While they could have provided any type of doll, Robison explains that they wanted to provide a high-quality doll that would last a long time and send a message to the foster children that they are worth the time and effort for a quality gift.
The feedback she’s received about the children receiving the dolls is reason enough to keep going.
“A doll can have a profound impact on a child,” Robison says. “When these foster kids are going into strange homes, a doll is something they can cling to. It’s really more than just a doll.”
It Takes a Village
When dolls are ready for delivery, they are handed over to Maegen Bernardo, who is the retention services specialist at Utah Foster Care in Ogen, to then be placed into the hands of foster children.
“We often say it takes a village to support our foster families and the children they care for, and it’s true,” Bernardo says. “Special Dollivery is definitely a part of that village.”
The dolls are available for any child in the foster care system in Utah. Many are able to choose their own doll, and others are given the doll by their foster parent as a surprise. And it doesn’t seem to matter how old a child is because they all love getting them.
“We’ve had boys and girls of all ages (even teens) receive a doll, and their reactions are priceless!” Bernardo says. “Usually full-on excitement is common, but I’ve also seen them be so loving and gentle with the dolls—hugging and holding them as if they are the most precious thing in the world. We’ve had children cry who’ve never had a doll before. One little boy kept saying, ‘He looks like me!’ over and over. It is truly magical!”
For another child in foster care who was turning 15, the foster parents threw her a quinceanera. The special gift? A Special Dollivery doll with a quinceanera dress on it. The girl absolutely loved it.
As Robison says, “You never grow out of having a doll.”
Daring to Dream Again
On the Special Dollivery website, it says that dolls are powerful in the hands of children because they open up children’s imagination play and help them understand who they are and what they want to become. When a child is in foster care, sometimes dreams can be shattered; a doll can help them dream again.
Their goal for 2022, Robison says, is to provide graduation and career outfits for dolls so the children can pretend and think about their own futures. So seamstresses have been coming up with things like vet scrubs, astronaut suits, and so much more.
“We want them to dream big and see themselves in positive situations,” Robison says.
An Army of Seamstresses
Their army of 40 volunteer seamstresses hail from all over the United States. They purchase their own fabric, spend hours sewing, and then pay to ship their creations to be added to Special Dollivery packs.

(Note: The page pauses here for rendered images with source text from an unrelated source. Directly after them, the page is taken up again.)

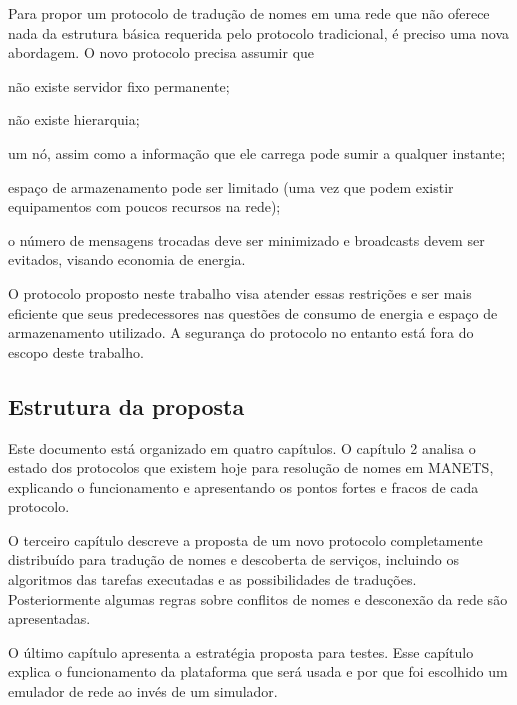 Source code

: Para propor um protocolo de tradução de nomes em uma rede que não oferece nada
da estrutura básica requerida pelo protocolo tradicional, é preciso uma nova
abordagem. O novo protocolo precisa assumir que
\begin{inparaenum}[(i)]
    \item não existe servidor fixo permanente;
    \item não existe hierarquia;
    \item um nó, assim como a informação que ele carrega pode sumir a qualquer
    instante;
    \item espaço de armazenamento pode ser limitado (uma vez que podem existir
    equipamentos com poucos recursos na rede);
    \item o número de mensagens trocadas deve ser minimizado e broadcasts devem
    ser evitados, visando economia de energia.
\end{inparaenum}

O protocolo proposto neste trabalho visa atender essas restrições e ser mais
eficiente que seus predecessores \cite{mcdns} \cite{dnssd} \cite{mdns} nas questões
de consumo de energia e espaço de armazenamento utilizado. A segurança do protocolo
no entanto está fora do escopo deste trabalho.

\subsection{Estrutura da proposta}

Este documento está organizado em quatro capítulos. O capítulo 2 analisa o estado
dos protocolos que existem hoje para resolução de nomes em MANETS, explicando o
funcionamento e apresentando os pontos fortes e fracos de cada protocolo.

O terceiro capítulo descreve a proposta de um novo protocolo completamente
distribuído para tradução de nomes e descoberta de serviços, incluindo os
algoritmos das tarefas executadas e as possibilidades de traduções. Posteriormente
algumas regras sobre conflitos de nomes e desconexão da rede são apresentadas.

O último capítulo apresenta a estratégia proposta para testes. Esse capítulo
explica o funcionamento da plataforma que será usada e por que foi escolhido um
emulador de rede ao invés de um simulador.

“Some of the things they come up with are so creative. They have so much talent. Sewing really is a lost art,” Robison says. “They are using their gift to bless the life of a child.”
While their talent is helping others, they also see an impact in their own lives. One seamstress in Georgia lives in a retirement community and now donates much of her time to sewing clothes for the dolls. The woman told Robison that with sewing doll clothes, she feels like she has a purpose now.
A Community Effort
Occasionally, Special Dollivery will hold a packaging event where they invite young people in the community to come and help put doll packs together. At a church gym, Robison and others will lay out dolls, clothes, brushes, and carrying bags. Then young children in the community will come and put together packs that will be given to foster children.
“It’s so beautiful the amount of detail and care that they take in putting together outfits and selecting just the right pieces,” Robison explains. “Not one has ever asked to keep a doll because they get it. They know how much of an impact the doll will have in the hands of the foster child. It just brings tears to your eyes.”